I’m not saying that “winning” the Hugo this year won’t help (they help!) solidify and enhance an artist’s (or writer’s) reputation in this field….I’m saying that LACK of such a win doesn’t matter all that much to artists and collectors anymore.  It’s irrelevant to those who paint and draw and sell their art to those who put it on their walls.  Don’t get me wrong, I loved being a nominee, I was flattered by the honor, and – let’s face it – No one likes to be a “loser” (The Art of Richard Powers was nominated in 2001, and came in 2nd to the Art of Chesley Bonestell) But does losing matter when no one knows who HUGO was anymore?   Think of all the people who read the books and play the games and see the movies and enjoy the imagery today…. without caring a fig who Gernsback was.  (Editor’s note:  there’s an exception to that here on Amazing Stories…lol)

From where I sit, a vantage point which includes knowledge of other conventions, I will leave you with this observation: the size of Loncon3 notwithstanding, the trajectory of SF Worldcon artshows is going to continue on the path of retrospective exhibits surrounded by non-pro and/or art prints with very little of what I call “original art”.  Unlike the days of yore, painters today aren’t split into camps, with RPG and CCG artists and book/mag illustrators living in parallel convention worlds.Today’s artists are all focused on one thing: making it possible for fans and collectors to see and buy their originals.  So you have SF artists, RPG artists, CCG artists, children’s fantasy book artists and gallery artists – both 2D and 3D – all gathering at cons that draw art buyers…whether it’s Dragon*Con (eg., Don Maitz and Janny Wurts) or Spectrum Live! and IlluxCon (eg., Michael Whelan).  The polarization (politicization) that the Sad Puppies are triggering might be just what’s needed to get the conversation going about changes like these, which make it even easier for voting blocs to load the ballot.  Ordinary Worldcon fans have no access to the art that’s being shown at these other conventions, or knowledge of these artists and vice-versa….many attendees at these other cons have never been to (or don’t care about) a Worldcon.   The pool of voters who are ‘unallied” and uninfluenced by politics are greatly diminished, either way.

I have a feeling someone on a Committee somewhere will figure out a way to plug the more troublesome holes in the rules, so that puppies don’t do themselves or us too much damage with their youthful shenanigans…but as for the Best Artist Hugo, I’m not sure how to fix the problem, or even if it matters.

One thought on "The Artful Collector: On the Topic of “Puppies” from a Former “Loser”"

  1. Todd Dashoff says:

    Jane, this was an excellent article.
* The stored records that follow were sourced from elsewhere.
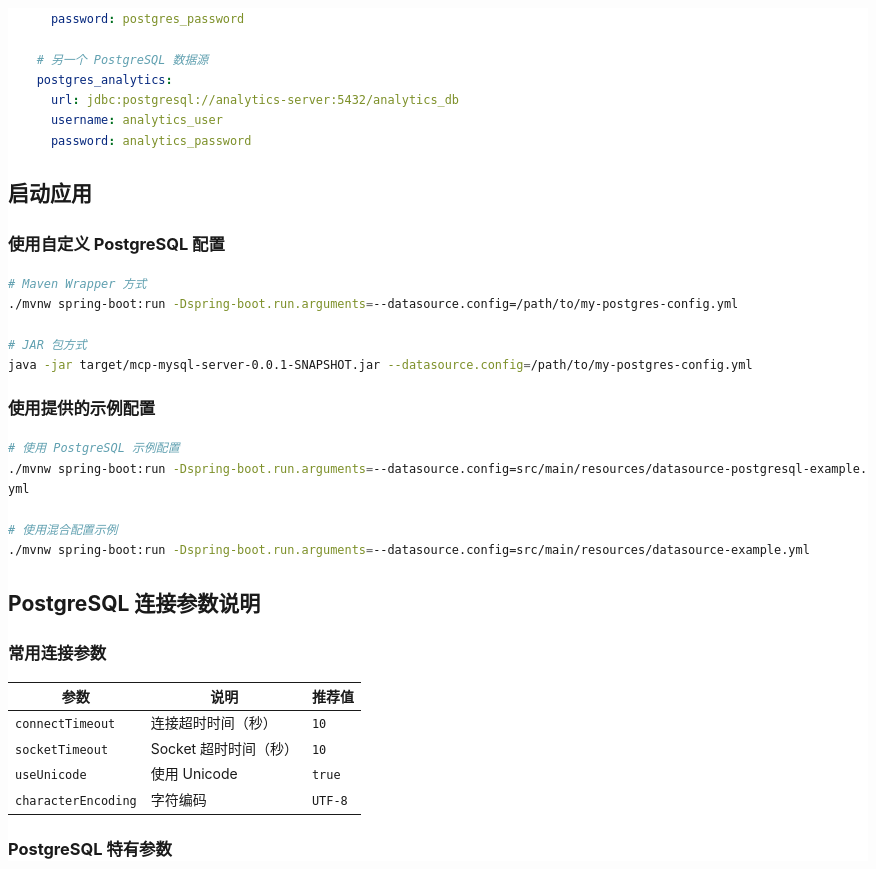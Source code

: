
 ```yaml
      password: postgres_password
      
    # 另一个 PostgreSQL 数据源
    postgres_analytics:
      url: jdbc:postgresql://analytics-server:5432/analytics_db
      username: analytics_user
      password: analytics_password
```

## 启动应用

### 使用自定义 PostgreSQL 配置

```bash
# Maven Wrapper 方式
./mvnw spring-boot:run -Dspring-boot.run.arguments=--datasource.config=/path/to/my-postgres-config.yml

# JAR 包方式
java -jar target/mcp-mysql-server-0.0.1-SNAPSHOT.jar --datasource.config=/path/to/my-postgres-config.yml
```

### 使用提供的示例配置

```bash
# 使用 PostgreSQL 示例配置
./mvnw spring-boot:run -Dspring-boot.run.arguments=--datasource.config=src/main/resources/datasource-postgresql-example.yml

# 使用混合配置示例
./mvnw spring-boot:run -Dspring-boot.run.arguments=--datasource.config=src/main/resources/datasource-example.yml
```

## PostgreSQL 连接参数说明

### 常用连接参数

| 参数 | 说明 | 推荐值 |
|------|------|--------|
| `connectTimeout` | 连接超时时间（秒） | `10` |
| `socketTimeout` | Socket 超时时间（秒） | `10` |
| `useUnicode` | 使用 Unicode | `true` |
| `characterEncoding` | 字符编码 | `UTF-8` |

### PostgreSQL 特有参数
While the puppies managed to (presumably) put their nominees on the Pro Artist Hugo, it is interesting that the Fan Artist, which should be the one that has the names more recognizable to all of fandom rather than just the art buying segment, ended up with three of the usual suspects. I agree that this kerfuffle is only really important to the literature categories; the Best Dramatic Presentation nominees would have been roughly the same, as would the Podcast, and probably the Graphic Novel. The members of Worldcon have slowly tried to adapt to the changes in the field (we’re still trying to figure out handle the surge in YA literature), but as you have correctly pointed out, some of the nominees aren’t waiting around for us to work it out, they’re showing that the label “Hugo Award Winner” isn’t as valuable these days as it used to be.